The U.S. economy expanded in the fourth quarter at a faster pace than previously estimated, supported by stronger household spending on services.
The revised 1.4 percent increase in gross domestic product, the value of all goods and services produced, compares with the Commerce Department’s previous estimate of 1 percent, according to figures issued Friday. The economy grew 2 percent in the third quarter. The report also showed that corporate profits dropped in 2015 by the most in seven years.
The earnings slump illustrates the limits of an economy struggling to gather steam at the start of this year. Some companies, encumbered by low commodities prices and sluggish foreign markets, are cutting back on investment while a firm labor market and low inflation encourage households to keep shopping.
“The pace of growth slowed as we ended 2015, though consumer spending is still the primary underpinning of this economic expansion,” Sam Bullard, a senior economist at Wells Fargo Securities LLC in Charlotte, North Carolina, said before the report. “Any pickup we might see is still likely going to be capped given the overall global picture.”
The median forecast of 73 economists surveyed by Bloomberg called for fourth-quarter growth of 1 percent, with projections ranging from no change to a 1.4 percent gain. This is the last of three estimates for the quarter before annual revisions in July.
The figure marks a slowdown from the 2.2 percent average pace in the first three quarters of 2015. For all of last year, the U.S. economy grew 2.4 percent, matching the advance in 2014.
Today’s fourth-quarter growth figure reflected more spending on services, particularly on recreation and transportation. Exports also declined less than previously estimated.
Consumer Spending
Household purchases, which account for almost 70 percent of the economy, rose at a 2.4 percent annual pace, compared with a previously estimated 2 percent rate. Personal consumption added
1.66 percentage points to growth.
Weak overseas demand has weighed on net exports, with trade subtracting 0.14 percentage point from overall growth after a previously reported 0.25 percentage point. The gap in goods and services trade may stay wide as the U.S. economy plods ahead and foreign markets, including China, struggle to improve.
Inventories subtracted 0.22 percentage point from growth compared with a previous estimate of a 0.14 percentage-point drag. American companies are still trying to get stockpiles more in line with demand.
Final Sales
Stripping out inventories and trade, the two most volatile components of GDP, so-called final sales to domestic purchasers increased at a 1.7 percent rate, compared with a previously estimated 1.4 percent pace.
Friday’s report also offered a first look at corporate profits for the period. Pre-tax earnings declined 7.8 percent, the most since the first quarter of 2011, after a 1.6 percent decrease in the previous three months. The estimate of nonfinancial corporate profits was reduced by a $20.8 billion Settlement, considered a transfer to the government, between BP and the U.S. after the 2010 oil spill in the Gulf of Mexico.

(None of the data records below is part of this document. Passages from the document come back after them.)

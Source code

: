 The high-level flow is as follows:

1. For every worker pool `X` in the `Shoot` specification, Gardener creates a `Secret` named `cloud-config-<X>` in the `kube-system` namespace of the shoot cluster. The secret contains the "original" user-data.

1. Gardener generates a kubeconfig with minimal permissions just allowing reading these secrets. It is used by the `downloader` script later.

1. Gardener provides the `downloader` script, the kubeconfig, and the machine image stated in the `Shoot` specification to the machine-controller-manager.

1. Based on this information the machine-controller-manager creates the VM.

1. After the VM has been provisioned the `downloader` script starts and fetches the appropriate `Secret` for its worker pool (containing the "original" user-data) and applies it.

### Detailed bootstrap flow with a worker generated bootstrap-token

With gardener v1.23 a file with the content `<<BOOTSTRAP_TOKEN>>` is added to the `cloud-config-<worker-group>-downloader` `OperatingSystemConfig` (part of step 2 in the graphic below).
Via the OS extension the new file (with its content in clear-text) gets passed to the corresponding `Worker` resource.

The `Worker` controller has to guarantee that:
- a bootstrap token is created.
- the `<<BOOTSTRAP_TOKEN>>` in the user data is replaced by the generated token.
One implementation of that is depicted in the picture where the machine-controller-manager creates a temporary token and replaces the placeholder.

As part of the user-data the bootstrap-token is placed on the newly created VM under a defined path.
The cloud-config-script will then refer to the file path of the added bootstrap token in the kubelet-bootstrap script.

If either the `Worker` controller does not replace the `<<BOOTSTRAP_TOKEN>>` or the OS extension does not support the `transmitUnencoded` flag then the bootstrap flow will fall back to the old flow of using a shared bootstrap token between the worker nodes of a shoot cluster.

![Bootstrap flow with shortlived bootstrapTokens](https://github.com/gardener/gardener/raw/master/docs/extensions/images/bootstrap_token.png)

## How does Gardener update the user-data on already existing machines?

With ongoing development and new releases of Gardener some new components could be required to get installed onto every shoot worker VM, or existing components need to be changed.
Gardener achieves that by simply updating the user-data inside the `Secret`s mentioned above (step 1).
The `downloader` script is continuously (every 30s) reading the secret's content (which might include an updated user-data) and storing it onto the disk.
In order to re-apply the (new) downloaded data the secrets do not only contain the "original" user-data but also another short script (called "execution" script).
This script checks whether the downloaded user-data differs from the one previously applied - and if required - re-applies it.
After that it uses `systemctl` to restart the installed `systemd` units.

Profits in the U.S. dropped 3.1 percent in 2015, the most since 2008. Corporate earnings are being weighed down by weak productivity, rising labor costs and the plunge in energy prices. Economists at JPMorgan had expected a 9.5 percent drop in pre-tax earnings in the fourth quarter.
Although profits that have declined as much in the past have signaled a recession within three years about 90 percent of the time, the bank says a big reason for the setback now is because energy companies have been hurt by plunging oil prices.
Capital Spending
“If profits remain depressed, the prospects for capex and hiring will come under greater pressure,” Wells Fargo’s Bullard said in a research note.
Corporate outlays for equipment declined at a 2.1 percent annualized pace, subtracting 0.12 percentage point, the Commerce Department said.
A strengthening labor market is supporting steady U.S. household demand even as factories continue to struggle amid the global slowdown. Employers added 242,000 workers to payrolls in February and the unemployment rate held at an eight-year low of
4.9 percent. Firings linger near four-decade lows.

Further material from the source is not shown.